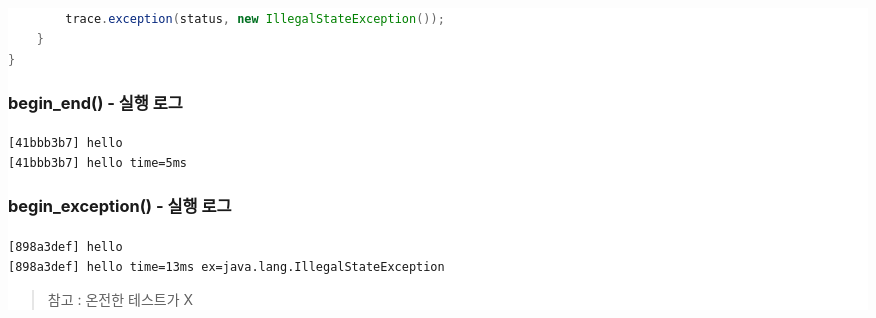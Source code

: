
 ```java
        trace.exception(status, new IllegalStateException());
    }
}
```
### begin_end() - 실행 로그
```text
[41bbb3b7] hello
[41bbb3b7] hello time=5ms
```
### begin_exception() - 실행 로그
```text
[898a3def] hello
[898a3def] hello time=13ms ex=java.lang.IllegalStateException
```
> 참고 : 온전한 테스트가 X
=-=-=-=-=
▶ [TASK REQUIREMENTS]:
State in a single number how many lines in the data include the word "IllegalStateException".

▶ [RESPONSE BELOW]:
2